Try it
The entries below are to be copied exactly, with nothing left out.

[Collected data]
#####

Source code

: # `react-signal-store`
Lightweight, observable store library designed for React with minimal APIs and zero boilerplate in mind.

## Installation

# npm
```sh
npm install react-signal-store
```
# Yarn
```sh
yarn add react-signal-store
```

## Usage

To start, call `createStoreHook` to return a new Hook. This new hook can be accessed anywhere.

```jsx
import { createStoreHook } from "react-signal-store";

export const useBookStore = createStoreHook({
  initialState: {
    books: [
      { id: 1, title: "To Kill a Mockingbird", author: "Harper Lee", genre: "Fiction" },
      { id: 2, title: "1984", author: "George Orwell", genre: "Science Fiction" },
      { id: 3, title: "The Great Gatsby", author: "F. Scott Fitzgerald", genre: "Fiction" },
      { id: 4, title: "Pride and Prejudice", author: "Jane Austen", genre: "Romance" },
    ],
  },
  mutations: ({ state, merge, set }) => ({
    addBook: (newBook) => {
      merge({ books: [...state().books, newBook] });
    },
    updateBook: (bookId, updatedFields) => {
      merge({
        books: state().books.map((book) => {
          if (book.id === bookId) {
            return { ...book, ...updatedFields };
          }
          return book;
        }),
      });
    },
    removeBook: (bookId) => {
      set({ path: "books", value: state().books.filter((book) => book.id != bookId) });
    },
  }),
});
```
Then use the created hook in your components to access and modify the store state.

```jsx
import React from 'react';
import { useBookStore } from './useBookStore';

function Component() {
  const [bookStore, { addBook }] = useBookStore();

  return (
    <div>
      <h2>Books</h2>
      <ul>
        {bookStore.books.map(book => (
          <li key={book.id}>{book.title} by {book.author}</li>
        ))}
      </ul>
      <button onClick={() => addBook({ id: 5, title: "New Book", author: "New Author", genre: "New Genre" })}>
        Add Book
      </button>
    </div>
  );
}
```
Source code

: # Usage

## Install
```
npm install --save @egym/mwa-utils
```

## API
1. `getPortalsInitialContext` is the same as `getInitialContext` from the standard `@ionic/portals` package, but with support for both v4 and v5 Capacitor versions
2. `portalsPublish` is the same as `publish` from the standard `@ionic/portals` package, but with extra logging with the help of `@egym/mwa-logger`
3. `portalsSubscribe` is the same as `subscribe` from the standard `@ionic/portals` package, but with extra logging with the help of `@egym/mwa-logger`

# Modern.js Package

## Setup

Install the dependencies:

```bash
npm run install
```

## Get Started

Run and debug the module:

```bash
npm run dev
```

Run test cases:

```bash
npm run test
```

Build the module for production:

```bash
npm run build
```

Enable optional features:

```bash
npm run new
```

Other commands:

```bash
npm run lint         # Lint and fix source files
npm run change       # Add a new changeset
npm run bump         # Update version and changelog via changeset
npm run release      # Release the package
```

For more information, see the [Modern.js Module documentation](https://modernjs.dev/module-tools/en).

#####

Response for this exercise
Source code

: # `react-signal-store`
Lightweight, observable store library designed for React with minimal APIs and zero boilerplate in mind.

## Installation

# npm
```sh
npm install react-signal-store
```
# Yarn
```sh
yarn add react-signal-store
```

## Usage

To start, call `createStoreHook` to return a new Hook. This new hook can be accessed anywhere.

```jsx
import { createStoreHook } from "react-signal-store";

export const useBookStore = createStoreHook({
  initialState: {
    books: [
      { id: 1, title: "To Kill a Mockingbird", author: "Harper Lee", genre: "Fiction" },
      { id: 2, title: "1984", author: "George Orwell", genre: "Science Fiction" },
      { id: 3, title: "The Great Gatsby", author: "F. Scott Fitzgerald", genre: "Fiction" },
      { id: 4, title: "Pride and Prejudice", author: "Jane Austen", genre: "Romance" },
    ],
  },
  mutations: ({ state, merge, set }) => ({
    addBook: (newBook) => {
      merge({ books: [...state().books, newBook] });
    },
    updateBook: (bookId, updatedFields) => {
      merge({
        books: state().books.map((book) => {
          if (book.id === bookId) {
            return { ...book, ...updatedFields };
          }
          return book;
        }),
      });
    },
    removeBook: (bookId) => {
      set({ path: "books", value: state().books.filter((book) => book.id != bookId) });
    },
  }),
});
```
Then use the created hook in your components to access and modify the store state.

```jsx
import React from 'react';
import { useBookStore } from './useBookStore';

function Component() {
  const [bookStore, { addBook }] = useBookStore();

  return (
    <div>
      <h2>Books</h2>
      <ul>
        {bookStore.books.map(book => (
          <li key={book.id}>{book.title} by {book.author}</li>
        ))}
      </ul>
      <button onClick={() => addBook({ id: 5, title: "New Book", author: "New Author", genre: "New Genre" })}>
        Add Book
      </button>
    </div>
  );
}
```
Source code

: # Usage

## Install
```
npm install --save @egym/mwa-utils
```

## API
1. `getPortalsInitialContext` is the same as `getInitialContext` from the standard `@ionic/portals` package, but with support for both v4 and v5 Capacitor versions
2. `portalsPublish` is the same as `publish` from the standard `@ionic/portals` package, but with extra logging with the help of `@egym/mwa-logger`
3. `portalsSubscribe` is the same as `subscribe` from the standard `@ionic/portals` package, but with extra logging with the help of `@egym/mwa-logger`

# Modern.js Package

## Setup

Install the dependencies:

```bash
npm run install
```

## Get Started

Run and debug the module:

```bash
npm run dev
```

Run test cases:

```bash
npm run test
```

Build the module for production:

```bash
npm run build
```

Enable optional features:

```bash
npm run new
```

Other commands:

```bash
npm run lint         # Lint and fix source files
npm run change       # Add a new changeset
npm run bump         # Update version and changelog via changeset
npm run release      # Release the package
```

For more information, see the [Modern.js Module documentation](https://modernjs.dev/module-tools/en).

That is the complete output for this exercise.